Belgian architect, Vincent Callebaut, has proposed a 27,000-square-metre eco-resort, inspired by the swirling shapes of shells, for Palawan in the Philippines that will be a leading example for his concept of triple-zero eco-tourism: “zero-emission, zero-waste, zero poverty”.
Callebaut was inspired to design the Nautilus Eco-Resort in response to the plummeting environmental state of the Philippines due to excessive fishing, high levels of tourism and excess carbon, plastic and toxic pollution.
“In a world that is shrinking,” explained Callebaut, “the Nautilus Eco-Resort project wants to extend the field of action of a triple-zero eco-tourism: zero-emission, zero-waste, zero poverty. Discover the world without distorting it. Revitalise ecosystems instead of impoverishing and polluting them. Actively participate in the restoration of cultural heritage.
The design of the resort utilises the unique lagoon to mimic the shape of a shell
“Tourism has become the most important industry at the international level,” he continued. “Its potential to contribute to sustainable development is therefore substantial and can be reinvented. Since the early 1980s, ecotourism has been exploring ways to reconcile the socio-economic development of our societies with the protection of the environment.”
The Nautilus Eco-Resort will revive the community and protect the environment by appealing directly to environmentally-forward tourists in conjunction with scientific researchers. The eye-catchingly unique structures of the resort allude to biomimicry as the shapes are inspired by the ecosystems that surround the project and play on the unique shape of the lagoon. It will be completely self-sufficient, built from reused and recycled materials, and able to produce its own energy and food.

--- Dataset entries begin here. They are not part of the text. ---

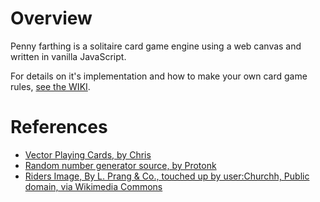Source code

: # Overview

Penny farthing is a solitaire card game engine using a web canvas and written in vanilla JavaScript.

For details on it's implementation and how to make your own card game rules, [see the WIKI](https://github.com/wesleywerner/penny-farthing/wiki).

# References

* [Vector Playing Cards, by Chris](https://sourceforge.net/projects/vector-cards/)
* [Random number generator source, by Protonk](https://gist.github.com/Protonk/5367430)
* [Riders Image, By L. Prang & Co., touched up by user:Churchh, Public domain, via Wikimedia Commons](https://commons.wikimedia.org/wiki/File%3ABicycling-ca1887-bigwheelers.jpg)
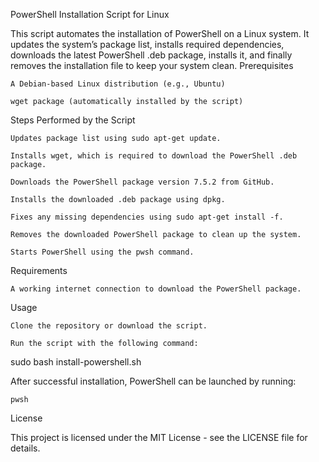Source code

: PowerShell Installation Script for Linux

This script automates the installation of PowerShell on a Linux system. It updates the system’s package list, installs required dependencies, downloads the latest PowerShell .deb package, installs it, and finally removes the installation file to keep your system clean.
Prerequisites

    A Debian-based Linux distribution (e.g., Ubuntu)

    wget package (automatically installed by the script)

Steps Performed by the Script

    Updates package list using sudo apt-get update.

    Installs wget, which is required to download the PowerShell .deb package.

    Downloads the PowerShell package version 7.5.2 from GitHub.

    Installs the downloaded .deb package using dpkg.

    Fixes any missing dependencies using sudo apt-get install -f.

    Removes the downloaded PowerShell package to clean up the system.

    Starts PowerShell using the pwsh command.

Requirements

    A working internet connection to download the PowerShell package.

Usage

    Clone the repository or download the script.

    Run the script with the following command:

sudo bash install-powershell.sh

After successful installation, PowerShell can be launched by running:

    pwsh

License

This project is licensed under the MIT License - see the LICENSE file for details.
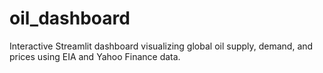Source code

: # oil_dashboard
Interactive Streamlit dashboard visualizing global oil supply, demand, and prices using EIA and Yahoo Finance data.
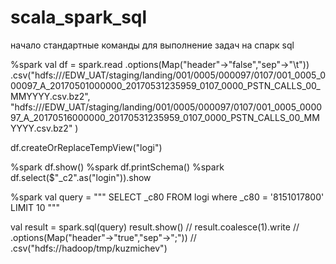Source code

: # scala_spark_sql
начало стандартные команды для выполнение задач на спарк sql

%spark
val df = spark.read
    .options(Map("header"->"false","sep"->"\t"))
    .csv("hdfs:///EDW_UAT/staging/landing/001/0005/000097/0107/001_0005_000097_A_20170501000000_20170531235959_0107_0000_PSTN_CALLS_00_MMYYYY.csv.bz2",
    "hdfs:///EDW_UAT/staging/landing/001/0005/000097/0107/001_0005_000097_A_20170516000000_20170531235959_0107_0000_PSTN_CALLS_00_MMYYYY.csv.bz2"
    )

df.createOrReplaceTempView("logi")


%spark
df.show()
%spark
df.printSchema()
%spark
df.select($"_c2".as("login")).show

%spark
val query = """
SELECT 
_c80
FROM logi
where _c80 = '8151017800'
LIMIT 10
"""


val result = spark.sql(query)
result.show()
// result.coalesce(1).write
//     .options(Map("header"->"true","sep"->";"))
//     .csv("hdfs://hadoop/tmp/kuzmichev")


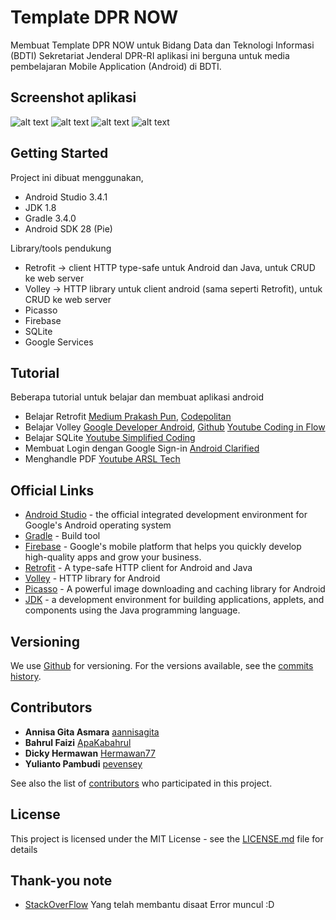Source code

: # Template DPR NOW

Membuat Template DPR NOW untuk Bidang Data dan Teknologi Informasi (BDTI) Sekretariat Jenderal DPR-RI
aplikasi ini berguna untuk media pembelajaran Mobile Application (Android)  di BDTI.

## Screenshot aplikasi
![alt text](https://github.com/aannisagita/Template_dpr_now/blob/master/gambar/splashscreen.PNG)
![alt text](https://github.com/aannisagita/Template_dpr_now/blob/master/gambar/slide.PNG)
![alt text](https://github.com/aannisagita/Template_dpr_now/blob/master/gambar/login.PNG)
![alt text](https://github.com/aannisagita/Template_dpr_now/blob/master/gambar/pengaduan.PNG)


## Getting Started

Project ini dibuat menggunakan, 
* Android Studio 3.4.1 
* JDK 1.8
* Gradle 3.4.0
* Android SDK 28 (Pie)

Library/tools pendukung
* Retrofit -> client HTTP type-safe untuk Android dan Java, untuk CRUD ke web server
* Volley -> HTTP library untuk client android (sama seperti Retrofit), untuk CRUD ke web server
* Picasso
* Firebase
* SQLite
* Google Services

## Tutorial

Beberapa tutorial untuk belajar dan membuat aplikasi android
* Belajar Retrofit
[Medium Prakash Pun](https://medium.com/@prakash_pun/retrofit-a-simple-android-tutorial-48437e4e5a23),
[Codepolitan](https://www.codepolitan.com/rest-api-client-sederhana-dengan-retrofit-pada-android-studio-58986d62c46ae)
* Belajar Volley
[Google Developer Android](https://developer.android.com/training/volley/simple),
[Github](https://github.com/smart-fun/XmlToJson)
[Youtube Coding in Flow](https://www.youtube.com/watch?v=y2xtLqP8dSQ)
* Belajar SQLite
[Youtube Simplified Coding](https://www.youtube.com/watch?v=E5Y9Ezamc9Y)
* Membuat Login dengan Google Sign-in
[Android Clarified](https://androidclarified.com/google-signin-android-example/)
* Menghandle PDF
[Youtube ARSL Tech](https://www.youtube.com/watch?v=axChfqYiZwc&t=787s)

## Official Links

* [Android Studio](https://developer.android.com/studio) -  the official integrated development environment for Google's Android operating system
* [Gradle](https://gradle.org/) - Build tool
* [Firebase](console.firebase.google.com) - Google's mobile platform that helps you quickly develop high-quality apps and grow your business.
* [Retrofit](https://square.github.io/retrofit/) -  A type-safe HTTP client for Android and Java
* [Volley](https://github.com/google/volley) - HTTP library for Android
* [Picasso](https://square.github.io/picasso/) - A powerful image downloading and caching library for Android
* [JDK](https://www.oracle.com/technetwork/java/javase/downloads/index.html) -  a development environment for building applications, applets, and components using the Java programming language.

## Versioning

We use [Github](https://github.com) for versioning. For the versions available, see the [commits history](https://github.com/aannisagita/Template_dpr_now/commits/master). 

## Contributors

* **Annisa Gita Asmara** [aannisagita](https://github.com/aannisagita)
* **Bahrul Faizi** [ApaKabahrul](https://github.com/ApaKabahrul)
* **Dicky Hermawan** [Hermawan77](https://github.com/Hermawan77)
* **Yulianto Pambudi** [pevensey](https://github.com/pevensey)

See also the list of [contributors](https://github.com/aannisagita/Template_dpr_now/graphs/contributors) who participated in this project.

## License

This project is licensed under the MIT License - see the [LICENSE.md](LICENSE.md) file for details

## Thank-you note

* [StackOverFlow](https://stackoverflow.com) Yang telah membantu disaat Error muncul :D
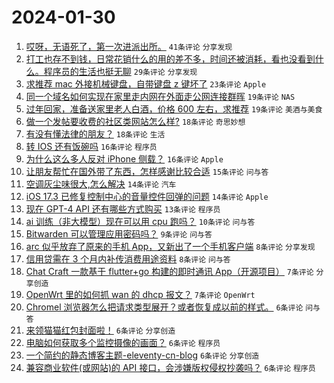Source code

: # 2024-01-30

1. [哎呀，无语死了，第一次进派出所。](https://www.v2ex.com/t/1012638) `41条评论` `分享发现`
1. [打工也存不到钱，日常花销什么的用的差不多，时间还被消耗，看也没看到什么。程序员的生活也挺无聊](https://www.v2ex.com/t/1012652) `29条评论` `分享发现`
1. [求推荐 mac 外接机械键盘，自带键盘 z 键坏了](https://www.v2ex.com/t/1012645) `23条评论` `Apple`
1. [同一个域名如何实现在家里走内网在外面走公网连接群晖](https://www.v2ex.com/t/1012671) `19条评论` `NAS`
1. [过年回家，准备送家里老人白酒，价格 600 左右，求推荐](https://www.v2ex.com/t/1012668) `19条评论` `美酒与美食`
1. [做一个发帖要收费的社区类网站怎么样?](https://www.v2ex.com/t/1012683) `18条评论` `奇思妙想`
1. [有没有懂法律的朋友？](https://www.v2ex.com/t/1012663) `18条评论` `生活`
1. [转 IOS 还有饭碗吗](https://www.v2ex.com/t/1012676) `16条评论` `程序员`
1. [为什么这么多人反对 iPhone 侧载？](https://www.v2ex.com/t/1012660) `16条评论` `Apple`
1. [让朋友帮忙在国外带了东西，怎样感谢比较合适](https://www.v2ex.com/t/1012646) `15条评论` `问与答`
1. [空调灰尘味很大,怎么解决](https://www.v2ex.com/t/1012633) `14条评论` `汽车`
1. [iOS 17.3 已修复控制中心的音量控件回弹的问题](https://www.v2ex.com/t/1012623) `14条评论` `Apple`
1. [现在 GPT-4 API 还有哪些方式购买](https://www.v2ex.com/t/1012669) `13条评论` `程序员`
1. [ai 训练（非大模型）现在可以用 cpu 跑吗？](https://www.v2ex.com/t/1012625) `10条评论` `问与答`
1. [Bitwarden 可以管理应用密码吗？](https://www.v2ex.com/t/1012662) `9条评论` `问与答`
1. [arc 似乎放弃了原来的手机 App，又新出了一个手机客户端](https://www.v2ex.com/t/1012656) `8条评论` `分享发现`
1. [信用贷需在 3 个月内补传消费用途资料](https://www.v2ex.com/t/1012648) `8条评论` `问与答`
1. [Chat Craft 一款基于 flutter+go 构建的即时通讯 App（开源项目）](https://www.v2ex.com/t/1012661) `7条评论` `分享创造`
1. [OpenWrt 里的如何抓 wan 的 dhcp 报文？](https://www.v2ex.com/t/1012639) `7条评论` `OpenWrt`
1. [Chromel 浏览器怎么把请求类型展开？或者恢复成以前的样式。](https://www.v2ex.com/t/1012687) `6条评论` `问与答`
1. [来领猫猫红包封面啦！](https://www.v2ex.com/t/1012684) `6条评论` `分享创造`
1. [电脑如何获取多个监控摄像的画面？](https://www.v2ex.com/t/1012666) `6条评论` `程序员`
1. [一个简约的静态博客主题-eleventy-cn-blog](https://www.v2ex.com/t/1012654) `6条评论` `分享创造`
1. [兼容商业软件(或网站)的 API 接口，会涉嫌版权侵权抄袭吗？](https://www.v2ex.com/t/1012647) `6条评论` `程序员`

The museum-hotels are designed to create the illusion of rising out of the water
The resort aims to help decrease poverty by relying solely on crowdfunding which will go towards the upkeep of the resort, and simultaneously provide jobs and economic growth for the local community. The beaches will be maintained by volunteers from the community and eco-tourists.
The eco-resort features two main architectural structures, both of which are designed to appear as though they are spiralling out of the water. The first is a series of twelve shell-shaped museum-hotels and the second is a set of twelve apartment towers that will rotate 360 degrees in a day to follow the path of the sun and offer spectacular views across the bay.
The apartments rotate 360 degrees daily to follow the path of the sun
Scattered throughout the lagoon are small pavilions which allow for visitors to relax by the water, enjoying the views and taking a moment to appreciate the visual spectacle of the resort’s architecture.
At the centre of the eco-resort’s spiral is an “origami mountain” which will be covered in floral orchards and vegetable gardens. It will hold a nautical recreation base, a scientific research centre, a sports and seawater leisure pool, kitchens, a sports hall, a children’s home, and an elementary school. As the key intention of the resort is to fund environmental research while allowing for tourists and residents to develop awareness of the ecological state of the lagoon, combining these key recreational and research facilities aims to encourage social interactions between the two parties, and develop a relationship based on mutual respect for the environment.
The resort will be constructed on two land spirals in a coastal lagoon, drawing inspiration from the Fibonacci sequence, and focuses heavily on reducing the environmental threats that the Philippine bay faces. The buildings will run entirely from renewable energy, both solar and tidal; underwater turbines will capture wave energy and the facades are to be covered in solar panels and self-sustaining materials. The excess energy will be directed to the local community, providing free energy and helping reduce greenhouse emissions.
In a dedication to complete sustainability from start to finish, environmentally friendly materials will be used throughout construction, including microalgae, linseed oil and local timber.
The “origami mountain” will be covered in floral orchards and vegetable gardens
As the resort is heavily based on being completely sustainable, the building exteriors are designed to reflect this ethos. The roofs and façades will be covered in cross-laminated timber and combine plant walls and photovoltaic cells into bio-concrete that will increase the building’s thermal conductivity in order to produce natural cooling and heating and to generate electricity. The buildings will also use rainwater as the primary water source, and grey water will be recycled into waste stabilisation ponds that are featured in the resort’s gardens.
The primary mode of transportation is to be via electric boats and kayaks, allowing for the tourists to engage personally with nature and reduce greenhouse gas emissions. The boats will have flat bases in order to reduce damage to the lagoon’s environment.
A large seawater leisure pool will feature inside the “origami mountain”
The resort aims to be a leading example of resilient tourism, encouraging tourists to traverse the world while maintaining an eco-footprint and helping to encourage local sustainability without destroying it. Caullebaut describes the core of his ideas as tourist’s “voluntary approach to reimburse ecological debt”. The plan is an ambitious one and, should it be developed, will pave the way for a revolutionary step forward in the world of sustainable tourism.